■ **REQUIRED ACTION**: Below are some records. Return exactly the lines from the one with "- [未整理](#未整理)" to the one with "[From One Tree", and nothing else.
*** Opening of PROVIDED INFORMATION ***
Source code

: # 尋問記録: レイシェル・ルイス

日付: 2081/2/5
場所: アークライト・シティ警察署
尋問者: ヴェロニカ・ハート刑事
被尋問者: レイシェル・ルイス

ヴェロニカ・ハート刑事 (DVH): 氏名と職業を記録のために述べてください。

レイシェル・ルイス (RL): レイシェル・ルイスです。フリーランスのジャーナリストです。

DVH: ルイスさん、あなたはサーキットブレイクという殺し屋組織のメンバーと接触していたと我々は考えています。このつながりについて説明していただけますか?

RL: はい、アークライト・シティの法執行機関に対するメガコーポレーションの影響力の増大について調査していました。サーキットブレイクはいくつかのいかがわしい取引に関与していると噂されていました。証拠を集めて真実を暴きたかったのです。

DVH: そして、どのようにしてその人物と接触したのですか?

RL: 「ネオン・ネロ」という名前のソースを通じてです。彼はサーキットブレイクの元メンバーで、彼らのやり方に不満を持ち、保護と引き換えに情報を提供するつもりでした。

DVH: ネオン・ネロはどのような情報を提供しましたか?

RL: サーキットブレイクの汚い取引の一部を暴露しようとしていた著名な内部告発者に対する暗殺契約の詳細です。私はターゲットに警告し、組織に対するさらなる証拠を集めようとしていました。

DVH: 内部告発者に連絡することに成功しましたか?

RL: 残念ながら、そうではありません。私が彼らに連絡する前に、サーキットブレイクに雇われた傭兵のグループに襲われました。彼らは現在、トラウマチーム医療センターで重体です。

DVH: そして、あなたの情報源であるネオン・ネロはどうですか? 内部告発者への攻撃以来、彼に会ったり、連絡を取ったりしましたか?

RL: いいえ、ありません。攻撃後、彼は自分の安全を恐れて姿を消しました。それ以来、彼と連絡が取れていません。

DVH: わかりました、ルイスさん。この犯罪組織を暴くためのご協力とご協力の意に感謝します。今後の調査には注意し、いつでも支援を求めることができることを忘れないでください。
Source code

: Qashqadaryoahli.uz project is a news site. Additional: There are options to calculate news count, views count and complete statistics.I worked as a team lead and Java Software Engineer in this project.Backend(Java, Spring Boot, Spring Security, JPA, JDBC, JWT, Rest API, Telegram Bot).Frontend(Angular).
*** Close of PROVIDED INFORMATION ***
*** Opening of PROVIDED INFORMATION ***
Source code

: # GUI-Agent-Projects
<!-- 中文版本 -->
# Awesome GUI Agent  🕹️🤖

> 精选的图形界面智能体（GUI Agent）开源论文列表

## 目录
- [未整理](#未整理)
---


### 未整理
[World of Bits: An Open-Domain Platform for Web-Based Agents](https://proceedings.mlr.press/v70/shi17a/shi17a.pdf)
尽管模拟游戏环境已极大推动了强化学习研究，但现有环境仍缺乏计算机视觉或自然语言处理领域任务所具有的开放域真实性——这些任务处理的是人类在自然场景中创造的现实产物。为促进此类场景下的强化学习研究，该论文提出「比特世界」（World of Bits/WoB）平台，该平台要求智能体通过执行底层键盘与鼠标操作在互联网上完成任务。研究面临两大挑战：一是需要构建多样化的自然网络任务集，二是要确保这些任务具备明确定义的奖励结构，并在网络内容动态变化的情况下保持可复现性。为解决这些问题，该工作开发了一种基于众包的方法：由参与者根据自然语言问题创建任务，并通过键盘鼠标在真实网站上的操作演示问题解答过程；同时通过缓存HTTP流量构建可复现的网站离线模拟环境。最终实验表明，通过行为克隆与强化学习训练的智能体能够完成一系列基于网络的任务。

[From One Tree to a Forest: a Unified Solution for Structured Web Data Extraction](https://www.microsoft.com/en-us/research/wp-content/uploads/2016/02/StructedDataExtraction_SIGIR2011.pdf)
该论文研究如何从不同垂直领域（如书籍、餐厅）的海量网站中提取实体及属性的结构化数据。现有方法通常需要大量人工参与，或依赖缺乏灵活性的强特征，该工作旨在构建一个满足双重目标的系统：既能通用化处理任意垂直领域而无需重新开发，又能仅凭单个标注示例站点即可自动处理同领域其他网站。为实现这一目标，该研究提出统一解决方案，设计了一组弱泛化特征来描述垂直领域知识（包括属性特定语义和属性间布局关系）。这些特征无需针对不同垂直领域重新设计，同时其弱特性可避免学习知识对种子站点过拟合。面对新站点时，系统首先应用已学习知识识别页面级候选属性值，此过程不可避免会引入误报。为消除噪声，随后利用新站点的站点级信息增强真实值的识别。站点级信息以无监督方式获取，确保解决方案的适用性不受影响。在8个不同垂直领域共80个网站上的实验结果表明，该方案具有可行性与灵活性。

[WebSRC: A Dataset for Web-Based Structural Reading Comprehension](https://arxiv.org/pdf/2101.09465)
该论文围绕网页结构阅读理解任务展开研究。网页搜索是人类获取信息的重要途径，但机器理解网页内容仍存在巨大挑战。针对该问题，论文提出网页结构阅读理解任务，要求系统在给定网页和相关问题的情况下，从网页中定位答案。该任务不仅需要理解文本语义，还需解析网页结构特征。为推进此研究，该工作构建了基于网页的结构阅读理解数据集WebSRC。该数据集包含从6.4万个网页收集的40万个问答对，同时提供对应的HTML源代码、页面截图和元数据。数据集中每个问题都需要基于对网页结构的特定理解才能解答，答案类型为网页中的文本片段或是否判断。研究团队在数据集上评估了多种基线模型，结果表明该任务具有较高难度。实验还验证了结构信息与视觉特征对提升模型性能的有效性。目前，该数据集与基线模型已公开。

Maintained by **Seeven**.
*** Close of PROVIDED INFORMATION ***
■ **ANSWER TO THIS EXERCISE**:
- [未整理](#未整理)
---


### 未整理
[World of Bits: An Open-Domain Platform for Web-Based Agents](https://proceedings.mlr.press/v70/shi17a/shi17a.pdf)
尽管模拟游戏环境已极大推动了强化学习研究，但现有环境仍缺乏计算机视觉或自然语言处理领域任务所具有的开放域真实性——这些任务处理的是人类在自然场景中创造的现实产物。为促进此类场景下的强化学习研究，该论文提出「比特世界」（World of Bits/WoB）平台，该平台要求智能体通过执行底层键盘与鼠标操作在互联网上完成任务。研究面临两大挑战：一是需要构建多样化的自然网络任务集，二是要确保这些任务具备明确定义的奖励结构，并在网络内容动态变化的情况下保持可复现性。为解决这些问题，该工作开发了一种基于众包的方法：由参与者根据自然语言问题创建任务，并通过键盘鼠标在真实网站上的操作演示问题解答过程；同时通过缓存HTTP流量构建可复现的网站离线模拟环境。最终实验表明，通过行为克隆与强化学习训练的智能体能够完成一系列基于网络的任务。

[From One Tree to a Forest: a Unified Solution for Structured Web Data Extraction](https://www.microsoft.com/en-us/research/wp-content/uploads/2016/02/StructedDataExtraction_SIGIR2011.pdf)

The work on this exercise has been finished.